When they use retrieval of facts from memory, it is usually not very accurate: they make mistakes and take longer than those who do not have LD.
Children with MAD present difficulties in retrieving numerical facts from memory, presenting difficulties in automating this retrieval.
Children with MAD do not make adaptive selection of their strategies. Children with MAD have lower performance in the frequency, efficiency and adaptive selection of strategies. (referring to count)
The deficiencies observed in children with MAD seem to respond more to a model of developmental delay than to one of deficit.
Geary has devised a classification in which three subtypes of MAD are established: procedural subtype, subtype based on deficits in semantic memory, and subtype based on deficits in visuospatial skills.
Subtypes of children who have difficulties in mathematics
The research has made it possible to identify three subtypes of DAM:
The work memory It is an important component process of mathematics performance. Working memory problems can cause procedural failures such as fact retrieval.

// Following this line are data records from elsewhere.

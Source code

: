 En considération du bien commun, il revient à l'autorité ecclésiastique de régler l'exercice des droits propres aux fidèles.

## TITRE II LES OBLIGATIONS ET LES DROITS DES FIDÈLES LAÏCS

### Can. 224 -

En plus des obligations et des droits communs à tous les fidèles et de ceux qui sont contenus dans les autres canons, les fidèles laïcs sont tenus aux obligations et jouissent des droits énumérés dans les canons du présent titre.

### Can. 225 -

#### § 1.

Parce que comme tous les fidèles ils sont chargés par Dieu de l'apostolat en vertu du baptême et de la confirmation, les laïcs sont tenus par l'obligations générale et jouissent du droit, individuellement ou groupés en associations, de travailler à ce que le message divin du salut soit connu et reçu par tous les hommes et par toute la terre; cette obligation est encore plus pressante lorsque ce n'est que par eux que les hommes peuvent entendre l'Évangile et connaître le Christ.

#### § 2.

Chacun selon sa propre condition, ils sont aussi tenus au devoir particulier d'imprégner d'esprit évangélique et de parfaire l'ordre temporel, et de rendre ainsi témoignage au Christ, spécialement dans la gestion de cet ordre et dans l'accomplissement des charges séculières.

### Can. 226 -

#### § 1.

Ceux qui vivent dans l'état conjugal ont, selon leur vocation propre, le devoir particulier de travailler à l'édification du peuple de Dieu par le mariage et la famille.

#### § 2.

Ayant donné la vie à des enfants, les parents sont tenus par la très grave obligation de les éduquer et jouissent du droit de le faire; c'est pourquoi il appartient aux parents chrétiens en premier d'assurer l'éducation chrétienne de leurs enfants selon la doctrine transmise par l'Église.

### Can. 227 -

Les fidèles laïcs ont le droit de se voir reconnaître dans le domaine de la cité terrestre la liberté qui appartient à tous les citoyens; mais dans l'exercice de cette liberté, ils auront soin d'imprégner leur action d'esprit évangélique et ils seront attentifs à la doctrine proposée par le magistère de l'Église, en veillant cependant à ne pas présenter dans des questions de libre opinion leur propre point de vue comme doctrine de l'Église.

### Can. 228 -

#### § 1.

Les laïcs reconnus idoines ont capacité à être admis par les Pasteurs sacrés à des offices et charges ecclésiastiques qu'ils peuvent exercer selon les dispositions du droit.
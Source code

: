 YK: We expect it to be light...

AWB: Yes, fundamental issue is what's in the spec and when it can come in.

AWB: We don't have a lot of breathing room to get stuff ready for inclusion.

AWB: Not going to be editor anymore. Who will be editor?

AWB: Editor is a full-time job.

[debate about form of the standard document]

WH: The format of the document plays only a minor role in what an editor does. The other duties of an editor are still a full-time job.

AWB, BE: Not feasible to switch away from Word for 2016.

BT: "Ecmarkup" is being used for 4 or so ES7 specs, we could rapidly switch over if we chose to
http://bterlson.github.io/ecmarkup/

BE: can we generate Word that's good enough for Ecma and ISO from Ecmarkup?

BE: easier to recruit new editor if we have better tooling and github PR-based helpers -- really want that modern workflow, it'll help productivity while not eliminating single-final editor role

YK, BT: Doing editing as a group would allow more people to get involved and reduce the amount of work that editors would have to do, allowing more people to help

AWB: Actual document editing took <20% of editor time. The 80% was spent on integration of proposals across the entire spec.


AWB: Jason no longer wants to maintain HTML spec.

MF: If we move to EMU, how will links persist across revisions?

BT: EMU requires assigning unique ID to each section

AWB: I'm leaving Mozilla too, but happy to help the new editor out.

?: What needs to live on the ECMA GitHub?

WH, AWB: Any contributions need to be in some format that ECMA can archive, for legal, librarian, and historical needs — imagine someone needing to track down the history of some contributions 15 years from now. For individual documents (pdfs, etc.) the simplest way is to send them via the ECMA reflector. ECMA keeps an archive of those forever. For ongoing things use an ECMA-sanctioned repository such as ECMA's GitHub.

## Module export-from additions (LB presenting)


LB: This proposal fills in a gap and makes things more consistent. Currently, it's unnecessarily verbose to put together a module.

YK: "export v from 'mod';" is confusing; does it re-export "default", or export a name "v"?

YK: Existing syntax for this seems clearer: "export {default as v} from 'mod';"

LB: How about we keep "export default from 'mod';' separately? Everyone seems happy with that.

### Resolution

Students with Language Learning Difficulties + DAM appear to have difficulty retaining and retrieving mathematical facts and solving problems both verbal, complex or real life, more severe than students with isolated MAD.
Those with isolated MAD have difficulty on the visuospatial scheduling task, which required memorizing information with movement.
Students with MAD also have difficulties in interpreting and solving mathematical word problems. They would have difficulties in detecting relevant and irrelevant information in problems, in constructing a mental representation of the problem, in remembering and executing the steps involved in solving a problem, especially in multi-step problems, in using cognitive and metacognitive strategies.
Some proposals to improve mathematics learning
Problem solving requires understanding the text and analyzing the information presented, developing logical solution plans, and evaluating solutions.
Requires: cognitive requirements, such as declarative and procedural knowledge of arithmetic and the ability to apply this knowledge to word problems, ability to carry out a correct representation of the problem and planning capacity to solve the problem; metacognitive requirements, such as awareness of the solution process itself, as well as strategies to control and supervise its performance; and affective conditions such as a favorable attitude towards mathematics, perception of the importance of problem solving or confidence in one’s own ability.
A large number of factors can affect the solving of mathematical problems. There is increasing evidence that the majority of students with MAD have more difficulty in the processes and strategies associated with constructing a representation of the problem than in executing the operations necessary to solve it.
They have problems with the knowledge, use and control of problem representation strategies, to capture the superschemas of different types of problems. They propose a classification differentiating 4 large categories of problems based on the semantic structure: change, combination, comparison and equalization.
These superschemas would be the knowledge structures that are put into play to understand a problem, to create a correct representation of the problem. From this representation, the execution of operations is proposed to reach the solution of the problem through remembering strategies or from the immediate retrieval of long-term memory (LTM). Operations are no longer resolved in isolation, but in the context of solving a problem.